--- Records for this exercise ---
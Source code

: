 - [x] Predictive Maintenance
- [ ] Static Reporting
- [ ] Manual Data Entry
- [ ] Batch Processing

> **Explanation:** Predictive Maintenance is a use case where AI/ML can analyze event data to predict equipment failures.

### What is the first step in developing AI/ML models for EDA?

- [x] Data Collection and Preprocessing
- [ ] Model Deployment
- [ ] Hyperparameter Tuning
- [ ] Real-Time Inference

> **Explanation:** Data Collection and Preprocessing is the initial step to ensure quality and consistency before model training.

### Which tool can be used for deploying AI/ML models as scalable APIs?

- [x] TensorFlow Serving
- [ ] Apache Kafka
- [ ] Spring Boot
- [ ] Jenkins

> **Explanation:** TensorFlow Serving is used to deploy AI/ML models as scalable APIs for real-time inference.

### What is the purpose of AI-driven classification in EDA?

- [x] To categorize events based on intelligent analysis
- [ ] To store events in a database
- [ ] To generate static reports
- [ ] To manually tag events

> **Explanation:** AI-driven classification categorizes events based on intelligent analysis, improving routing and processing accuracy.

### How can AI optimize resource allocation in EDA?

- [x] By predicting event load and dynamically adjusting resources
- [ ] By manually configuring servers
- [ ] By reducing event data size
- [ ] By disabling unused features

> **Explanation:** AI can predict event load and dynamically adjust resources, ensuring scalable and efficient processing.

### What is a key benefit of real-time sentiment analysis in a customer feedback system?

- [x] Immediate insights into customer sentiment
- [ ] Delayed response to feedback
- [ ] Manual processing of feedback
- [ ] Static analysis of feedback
---
--- Records for this exercise ---
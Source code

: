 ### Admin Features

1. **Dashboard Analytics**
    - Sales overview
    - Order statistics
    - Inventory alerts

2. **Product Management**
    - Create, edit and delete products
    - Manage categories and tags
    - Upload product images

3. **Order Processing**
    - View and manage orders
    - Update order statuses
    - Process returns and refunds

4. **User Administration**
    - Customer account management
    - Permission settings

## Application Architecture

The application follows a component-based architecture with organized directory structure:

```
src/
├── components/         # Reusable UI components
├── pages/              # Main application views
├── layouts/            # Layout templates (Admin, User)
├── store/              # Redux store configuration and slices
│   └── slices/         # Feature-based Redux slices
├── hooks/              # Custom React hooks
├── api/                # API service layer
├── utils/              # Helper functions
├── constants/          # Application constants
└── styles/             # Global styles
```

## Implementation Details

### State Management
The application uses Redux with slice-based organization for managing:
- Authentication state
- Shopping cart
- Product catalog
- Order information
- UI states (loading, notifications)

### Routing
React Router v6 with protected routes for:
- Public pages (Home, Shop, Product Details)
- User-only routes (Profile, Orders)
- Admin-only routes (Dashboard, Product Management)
---
* [What you need to do]: All that is wanted is a faithful reproduction of the line above with "- [ ] Batch Processing", the line with "- [ ] Jenkins", and every line in between.

* [Result below]:
- [ ] Batch Processing

> **Explanation:** Predictive Maintenance is a use case where AI/ML can analyze event data to predict equipment failures.

### What is the first step in developing AI/ML models for EDA?

- [x] Data Collection and Preprocessing
- [ ] Model Deployment
- [ ] Hyperparameter Tuning
- [ ] Real-Time Inference

> **Explanation:** Data Collection and Preprocessing is the initial step to ensure quality and consistency before model training.

### Which tool can be used for deploying AI/ML models as scalable APIs?

- [x] TensorFlow Serving
- [ ] Apache Kafka
- [ ] Spring Boot
- [ ] Jenkins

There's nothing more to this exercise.